Liebman, who sat in for Ellen Feigal, director of Medical Devices and Imaging at the Critical Path Institute, said it's "always easier" to generate data rather than applying the "science and the sweat" of interpreting and analyzing them. "Data generation is not productivity," he said.
Panelist Francois Iris, president and chief scientific officer of Bio-Modeling Systems, a French systems biology company, agreed and cautioned that researchers must not "confuse" technological innovations with possible answers.
"We should be a little more humble," he said. "We thought [new technologies] would save us from thinking. Tough luck."
The panelists' comments come at a perennial crossroads for genomic technologies. A random sampling of Beyond Genome attendees interviewed by GenomeWeb News lamented that these tools have not had an effect on drug discovery or development.
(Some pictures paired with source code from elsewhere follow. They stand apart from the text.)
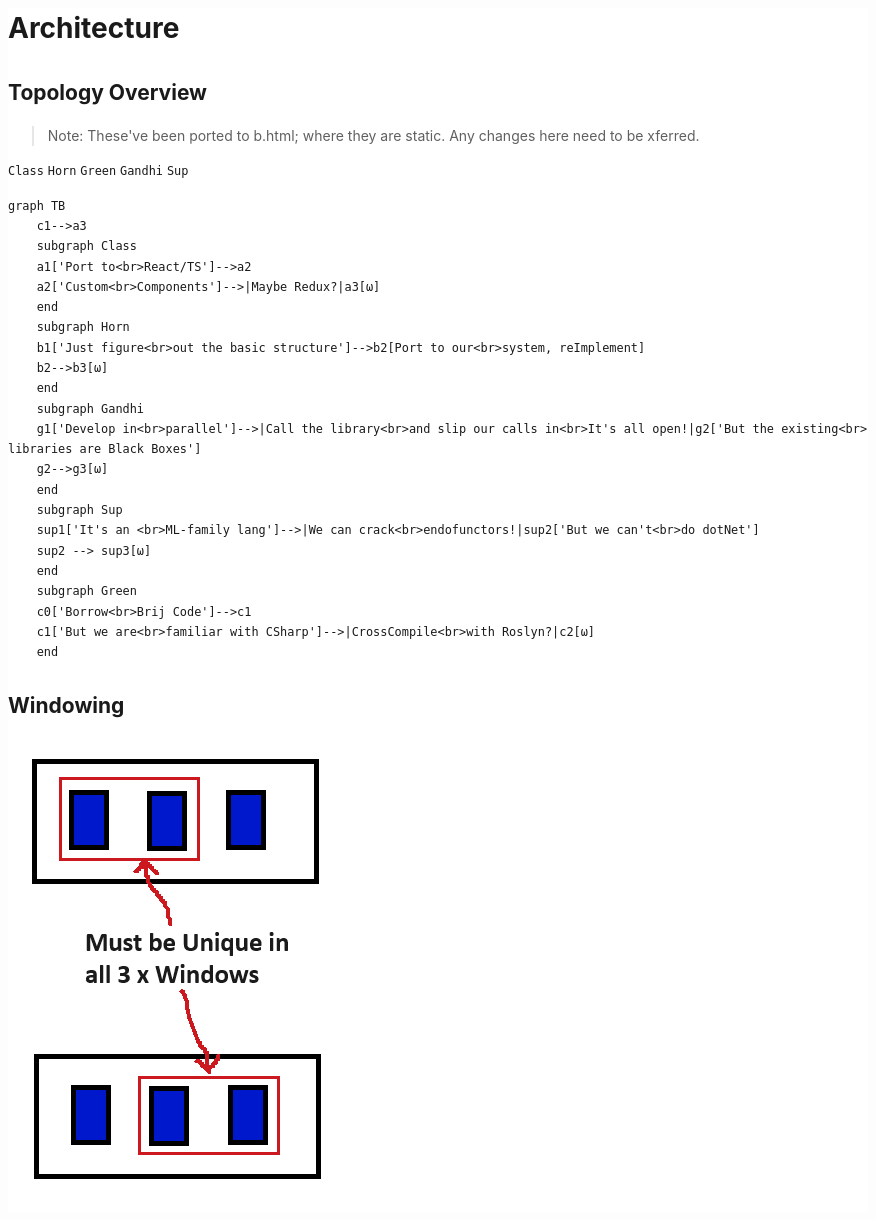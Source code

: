 
# Architecture

## Topology Overview

> Note: These've been ported to b.html; where they are static.  Any changes here need to be xferred.

`Class`  `Horn`  `Green`  `Gandhi`  `Sup`

```mermaid
graph TB
    c1-->a3
    subgraph Class
    a1['Port to<br>React/TS']-->a2
    a2['Custom<br>Components']-->|Maybe Redux?|a3[ω]
    end
    subgraph Horn
    b1['Just figure<br>out the basic structure']-->b2[Port to our<br>system, reImplement]
    b2-->b3[ω]
    end
    subgraph Gandhi
    g1['Develop in<br>parallel']-->|Call the library<br>and slip our calls in<br>It's all open!|g2['But the existing<br>libraries are Black Boxes']
    g2-->g3[ω]
    end
    subgraph Sup
    sup1['It's an <br>ML-family lang']-->|We can crack<br>endofunctors!|sup2['But we can't<br>do dotNet']
    sup2 --> sup3[ω]
    end
    subgraph Green
    c0['Borrow<br>Brij Code']-->c1
    c1['But we are<br>familiar with CSharp']-->|CrossCompile<br>with Roslyn?|c2[ω]
    end
```

## Windowing
![WindowsImg](https://github.com/TrivediEnterprisesInc/TrivediEnterprisesInc.github.io/blob/main/img/3_x_windows.png?raw=true)
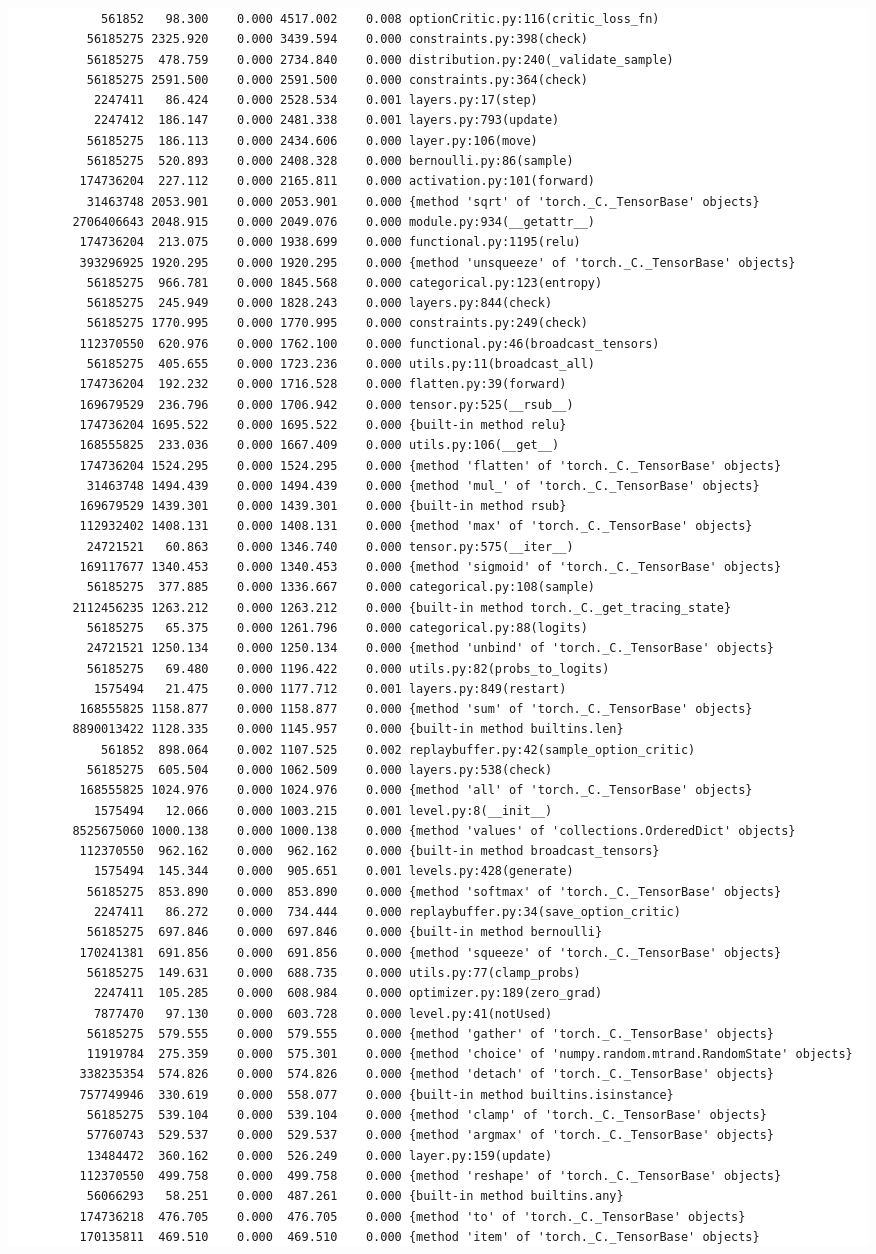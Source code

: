                  561852   98.300    0.000 4517.002    0.008 optionCritic.py:116(critic_loss_fn)
               56185275 2325.920    0.000 3439.594    0.000 constraints.py:398(check)
               56185275  478.759    0.000 2734.840    0.000 distribution.py:240(_validate_sample)
               56185275 2591.500    0.000 2591.500    0.000 constraints.py:364(check)
                2247411   86.424    0.000 2528.534    0.001 layers.py:17(step)
                2247412  186.147    0.000 2481.338    0.001 layers.py:793(update)
               56185275  186.113    0.000 2434.606    0.000 layer.py:106(move)
               56185275  520.893    0.000 2408.328    0.000 bernoulli.py:86(sample)
              174736204  227.112    0.000 2165.811    0.000 activation.py:101(forward)
               31463748 2053.901    0.000 2053.901    0.000 {method 'sqrt' of 'torch._C._TensorBase' objects}
             2706406643 2048.915    0.000 2049.076    0.000 module.py:934(__getattr__)
              174736204  213.075    0.000 1938.699    0.000 functional.py:1195(relu)
              393296925 1920.295    0.000 1920.295    0.000 {method 'unsqueeze' of 'torch._C._TensorBase' objects}
               56185275  966.781    0.000 1845.568    0.000 categorical.py:123(entropy)
               56185275  245.949    0.000 1828.243    0.000 layers.py:844(check)
               56185275 1770.995    0.000 1770.995    0.000 constraints.py:249(check)
              112370550  620.976    0.000 1762.100    0.000 functional.py:46(broadcast_tensors)
               56185275  405.655    0.000 1723.236    0.000 utils.py:11(broadcast_all)
              174736204  192.232    0.000 1716.528    0.000 flatten.py:39(forward)
              169679529  236.796    0.000 1706.942    0.000 tensor.py:525(__rsub__)
              174736204 1695.522    0.000 1695.522    0.000 {built-in method relu}
              168555825  233.036    0.000 1667.409    0.000 utils.py:106(__get__)
              174736204 1524.295    0.000 1524.295    0.000 {method 'flatten' of 'torch._C._TensorBase' objects}
               31463748 1494.439    0.000 1494.439    0.000 {method 'mul_' of 'torch._C._TensorBase' objects}
              169679529 1439.301    0.000 1439.301    0.000 {built-in method rsub}
              112932402 1408.131    0.000 1408.131    0.000 {method 'max' of 'torch._C._TensorBase' objects}
               24721521   60.863    0.000 1346.740    0.000 tensor.py:575(__iter__)
              169117677 1340.453    0.000 1340.453    0.000 {method 'sigmoid' of 'torch._C._TensorBase' objects}
               56185275  377.885    0.000 1336.667    0.000 categorical.py:108(sample)
             2112456235 1263.212    0.000 1263.212    0.000 {built-in method torch._C._get_tracing_state}
               56185275   65.375    0.000 1261.796    0.000 categorical.py:88(logits)
               24721521 1250.134    0.000 1250.134    0.000 {method 'unbind' of 'torch._C._TensorBase' objects}
               56185275   69.480    0.000 1196.422    0.000 utils.py:82(probs_to_logits)
                1575494   21.475    0.000 1177.712    0.001 layers.py:849(restart)
              168555825 1158.877    0.000 1158.877    0.000 {method 'sum' of 'torch._C._TensorBase' objects}
             8890013422 1128.335    0.000 1145.957    0.000 {built-in method builtins.len}
                 561852  898.064    0.002 1107.525    0.002 replaybuffer.py:42(sample_option_critic)
               56185275  605.504    0.000 1062.509    0.000 layers.py:538(check)
              168555825 1024.976    0.000 1024.976    0.000 {method 'all' of 'torch._C._TensorBase' objects}
                1575494   12.066    0.000 1003.215    0.001 level.py:8(__init__)
             8525675060 1000.138    0.000 1000.138    0.000 {method 'values' of 'collections.OrderedDict' objects}
              112370550  962.162    0.000  962.162    0.000 {built-in method broadcast_tensors}
                1575494  145.344    0.000  905.651    0.001 levels.py:428(generate)
               56185275  853.890    0.000  853.890    0.000 {method 'softmax' of 'torch._C._TensorBase' objects}
                2247411   86.272    0.000  734.444    0.000 replaybuffer.py:34(save_option_critic)
               56185275  697.846    0.000  697.846    0.000 {built-in method bernoulli}
              170241381  691.856    0.000  691.856    0.000 {method 'squeeze' of 'torch._C._TensorBase' objects}
               56185275  149.631    0.000  688.735    0.000 utils.py:77(clamp_probs)
                2247411  105.285    0.000  608.984    0.000 optimizer.py:189(zero_grad)
                7877470   97.130    0.000  603.728    0.000 level.py:41(notUsed)
               56185275  579.555    0.000  579.555    0.000 {method 'gather' of 'torch._C._TensorBase' objects}
               11919784  275.359    0.000  575.301    0.000 {method 'choice' of 'numpy.random.mtrand.RandomState' objects}
              338235354  574.826    0.000  574.826    0.000 {method 'detach' of 'torch._C._TensorBase' objects}
              757749946  330.619    0.000  558.077    0.000 {built-in method builtins.isinstance}
               56185275  539.104    0.000  539.104    0.000 {method 'clamp' of 'torch._C._TensorBase' objects}
               57760743  529.537    0.000  529.537    0.000 {method 'argmax' of 'torch._C._TensorBase' objects}
               13484472  360.162    0.000  526.249    0.000 layer.py:159(update)
              112370550  499.758    0.000  499.758    0.000 {method 'reshape' of 'torch._C._TensorBase' objects}
               56066293   58.251    0.000  487.261    0.000 {built-in method builtins.any}
              174736218  476.705    0.000  476.705    0.000 {method 'to' of 'torch._C._TensorBase' objects}
              170135811  469.510    0.000  469.510    0.000 {method 'item' of 'torch._C._TensorBase' objects}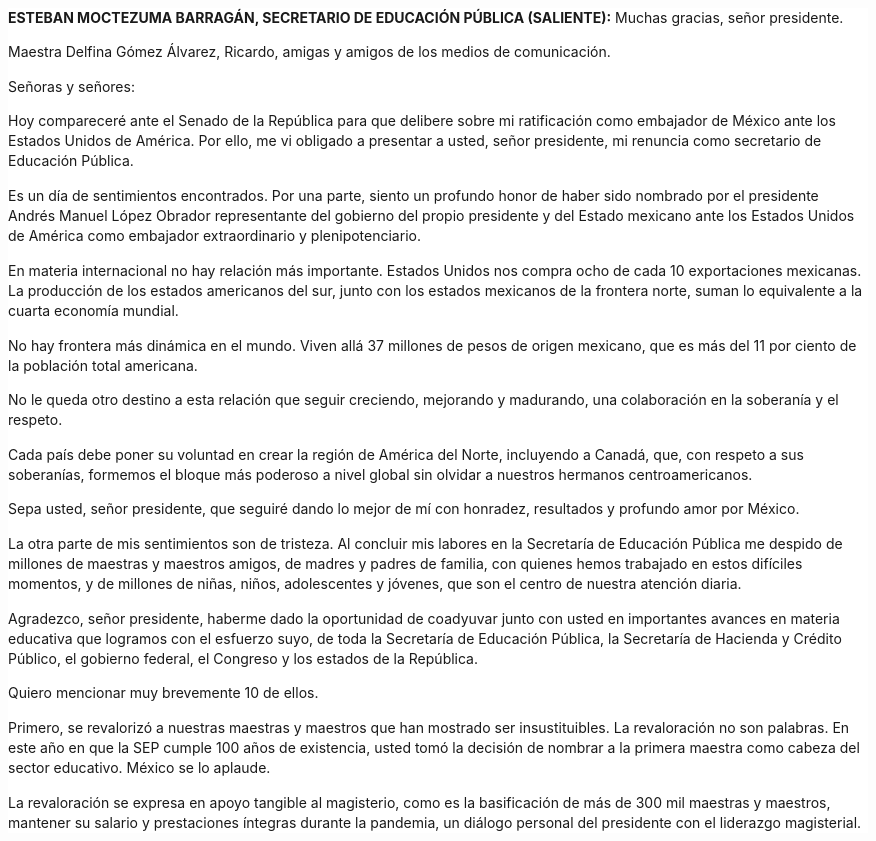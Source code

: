 **ESTEBAN MOCTEZUMA BARRAGÁN, SECRETARIO DE EDUCACIÓN PÚBLICA (SALIENTE):**
Muchas gracias, señor presidente.

Maestra Delfina Gómez Álvarez, Ricardo, amigas y amigos de los medios de
comunicación.

Señoras y señores:

Hoy compareceré ante el Senado de la República para que delibere sobre mi
ratificación como embajador de México ante los Estados Unidos de América. Por
ello, me vi obligado a presentar a usted, señor presidente, mi renuncia como
secretario de Educación Pública.

Es un día de sentimientos encontrados. Por una parte, siento un profundo honor
de haber sido nombrado por el presidente Andrés Manuel López Obrador
representante del gobierno del propio presidente y del Estado mexicano ante
los Estados Unidos de América como embajador extraordinario y
plenipotenciario.

En materia internacional no hay relación más importante. Estados Unidos nos
compra ocho de cada 10 exportaciones mexicanas. La producción de los estados
americanos del sur, junto con los estados mexicanos de la frontera norte,
suman lo equivalente a la cuarta economía mundial.

No hay frontera más dinámica en el mundo. Viven allá 37 millones de pesos de
origen mexicano, que es más del 11 por ciento de la población total americana.

No le queda otro destino a esta relación que seguir creciendo, mejorando y
madurando, una colaboración en la soberanía y el respeto.

Cada país debe poner su voluntad en crear la región de América del Norte,
incluyendo a Canadá, que, con respeto a sus soberanías, formemos el bloque más
poderoso a nivel global sin olvidar a nuestros hermanos centroamericanos.

Sepa usted, señor presidente, que seguiré dando lo mejor de mí con honradez,
resultados y profundo amor por México.

La otra parte de mis sentimientos son de tristeza. Al concluir mis labores en
la Secretaría de Educación Pública me despido de millones de maestras y
maestros amigos, de madres y padres de familia, con quienes hemos trabajado en
estos difíciles momentos, y de millones de niñas, niños, adolescentes y
jóvenes, que son el centro de nuestra atención diaria.

Agradezco, señor presidente, haberme dado la oportunidad de coadyuvar junto
con usted en importantes avances en materia educativa que logramos con el
esfuerzo suyo, de toda la Secretaría de Educación Pública, la Secretaría de
Hacienda y Crédito Público, el gobierno federal, el Congreso y los estados de
la República.

Quiero mencionar muy brevemente 10 de ellos.

Primero, se revalorizó a nuestras maestras y maestros que han mostrado ser
insustituibles. La revaloración no son palabras. En este año en que la SEP
cumple 100 años de existencia, usted tomó la decisión de nombrar a la primera
maestra como cabeza del sector educativo. México se lo aplaude.

La revaloración se expresa en apoyo tangible al magisterio, como es la
basificación de más de 300 mil maestras y maestros, mantener su salario y
prestaciones íntegras durante la pandemia, un diálogo personal del presidente
con el liderazgo magisterial.
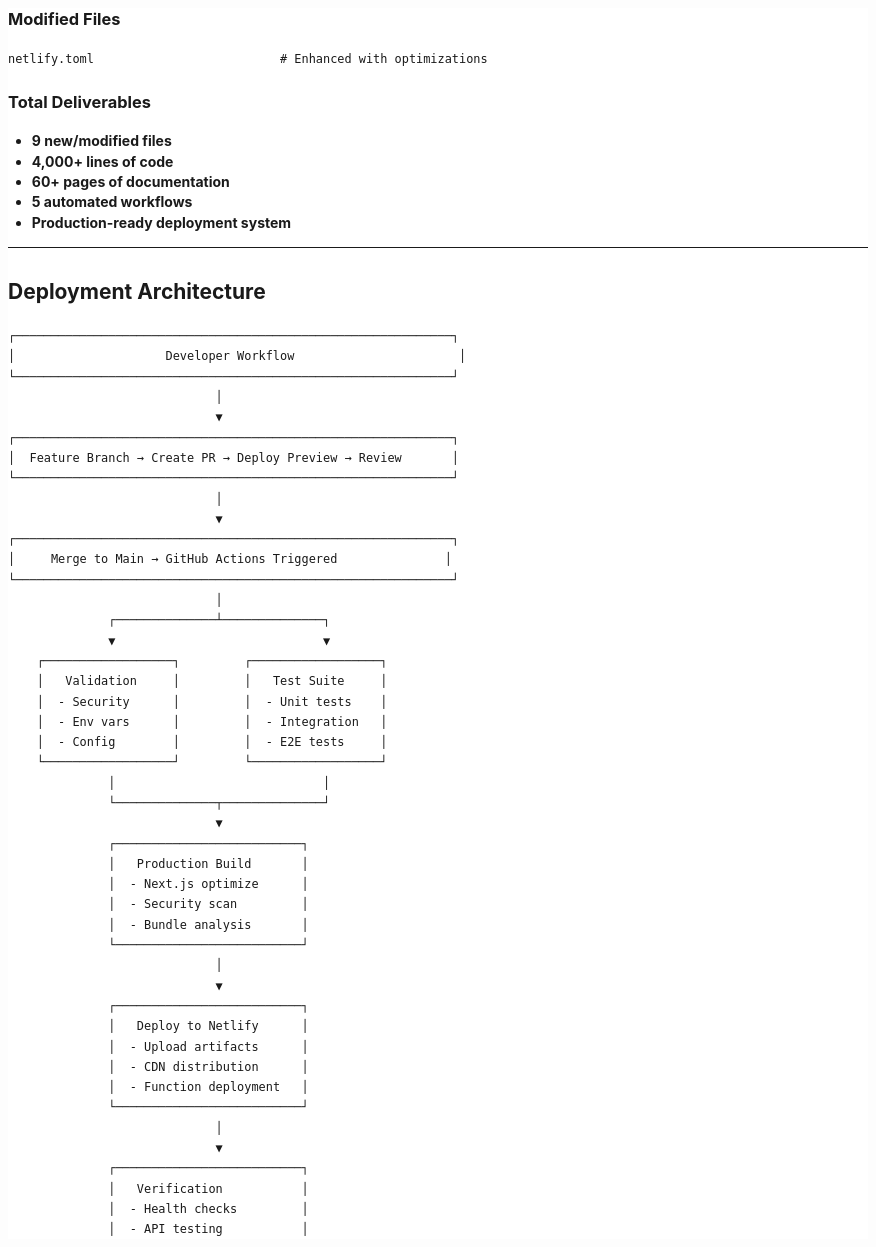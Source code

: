 ### Modified Files

```
netlify.toml                          # Enhanced with optimizations
```

### Total Deliverables

- **9 new/modified files**
- **4,000+ lines of code**
- **60+ pages of documentation**
- **5 automated workflows**
- **Production-ready deployment system**

---

## Deployment Architecture

```
┌─────────────────────────────────────────────────────────────┐
│                     Developer Workflow                       │
└─────────────────────────────────────────────────────────────┘
                             │
                             ▼
┌─────────────────────────────────────────────────────────────┐
│  Feature Branch → Create PR → Deploy Preview → Review       │
└─────────────────────────────────────────────────────────────┘
                             │
                             ▼
┌─────────────────────────────────────────────────────────────┐
│     Merge to Main → GitHub Actions Triggered               │
└─────────────────────────────────────────────────────────────┘
                             │
              ┌──────────────┴──────────────┐
              ▼                             ▼
    ┌──────────────────┐         ┌──────────────────┐
    │   Validation     │         │   Test Suite     │
    │  - Security      │         │  - Unit tests    │
    │  - Env vars      │         │  - Integration   │
    │  - Config        │         │  - E2E tests     │
    └──────────────────┘         └──────────────────┘
              │                             │
              └──────────────┬──────────────┘
                             ▼
              ┌──────────────────────────┐
              │   Production Build       │
              │  - Next.js optimize      │
              │  - Security scan         │
              │  - Bundle analysis       │
              └──────────────────────────┘
                             │
                             ▼
              ┌──────────────────────────┐
              │   Deploy to Netlify      │
              │  - Upload artifacts      │
              │  - CDN distribution      │
              │  - Function deployment   │
              └──────────────────────────┘
                             │
                             ▼
              ┌──────────────────────────┐
              │   Verification           │
              │  - Health checks         │
              │  - API testing           │
```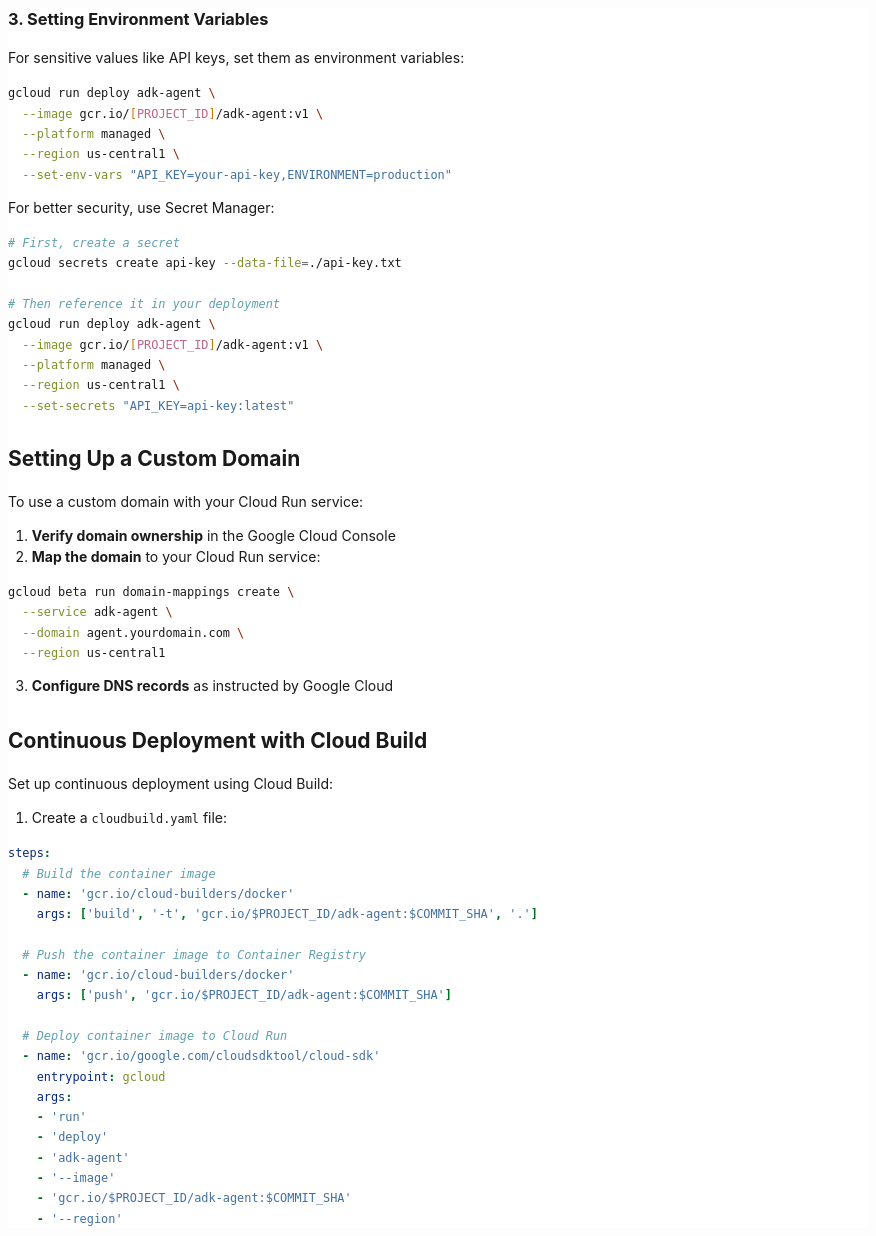### 3. Setting Environment Variables

For sensitive values like API keys, set them as environment variables:

```bash
gcloud run deploy adk-agent \
  --image gcr.io/[PROJECT_ID]/adk-agent:v1 \
  --platform managed \
  --region us-central1 \
  --set-env-vars "API_KEY=your-api-key,ENVIRONMENT=production"
```

For better security, use Secret Manager:

```bash
# First, create a secret
gcloud secrets create api-key --data-file=./api-key.txt

# Then reference it in your deployment
gcloud run deploy adk-agent \
  --image gcr.io/[PROJECT_ID]/adk-agent:v1 \
  --platform managed \
  --region us-central1 \
  --set-secrets "API_KEY=api-key:latest"
```

## Setting Up a Custom Domain

To use a custom domain with your Cloud Run service:

1. **Verify domain ownership** in the Google Cloud Console
2. **Map the domain** to your Cloud Run service:

```bash
gcloud beta run domain-mappings create \
  --service adk-agent \
  --domain agent.yourdomain.com \
  --region us-central1
```

3. **Configure DNS records** as instructed by Google Cloud

## Continuous Deployment with Cloud Build

Set up continuous deployment using Cloud Build:

1. Create a `cloudbuild.yaml` file:

```yaml
steps:
  # Build the container image
  - name: 'gcr.io/cloud-builders/docker'
    args: ['build', '-t', 'gcr.io/$PROJECT_ID/adk-agent:$COMMIT_SHA', '.']
  
  # Push the container image to Container Registry
  - name: 'gcr.io/cloud-builders/docker'
    args: ['push', 'gcr.io/$PROJECT_ID/adk-agent:$COMMIT_SHA']
  
  # Deploy container image to Cloud Run
  - name: 'gcr.io/google.com/cloudsdktool/cloud-sdk'
    entrypoint: gcloud
    args:
    - 'run'
    - 'deploy'
    - 'adk-agent'
    - '--image'
    - 'gcr.io/$PROJECT_ID/adk-agent:$COMMIT_SHA'
    - '--region'
```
However, an interview last month with the author of a widely respected study exploring pharma's productivity found that genomic technologies helped drug makers increase by 52-percent the number of candidates that make it into the clinic.
Liebman, who stressed that his comments are not an indictment of new technologies or of technological advancement, said the problem is especially evident in systems biology, a particularly complex corner of genomic research.
Some scientists studying systems bio "tend to try to minimize what we look at in systems to try to make it simpler," he told GenomeWeb News following the session. "We have a tendency to try to make the system small enough so we can manage it, but the problem is that it interacts with things outside of [it]. When we don't take that into consideration it makes that model fail."
Asked to identify solutions to this epistemological problem, Liebman said that in the case of biology, researchers "must look at a bigger biological system," while in the case of drug development, researchers "don't look broadly enough at public acceptance, at medical practices."
He said academia could play a role in reversing this trend, though it would likely find it an uphill battle in part because the National Institutes of Health, its biggest funder, is entrenched in the existing data-generation model.
"The NIH system tends to favor a lot of technology-development" instead of enabling research that uses existing tools to shed light on disease pathways and mechanisms.
"It's a very deep-rooted problem in society," he said.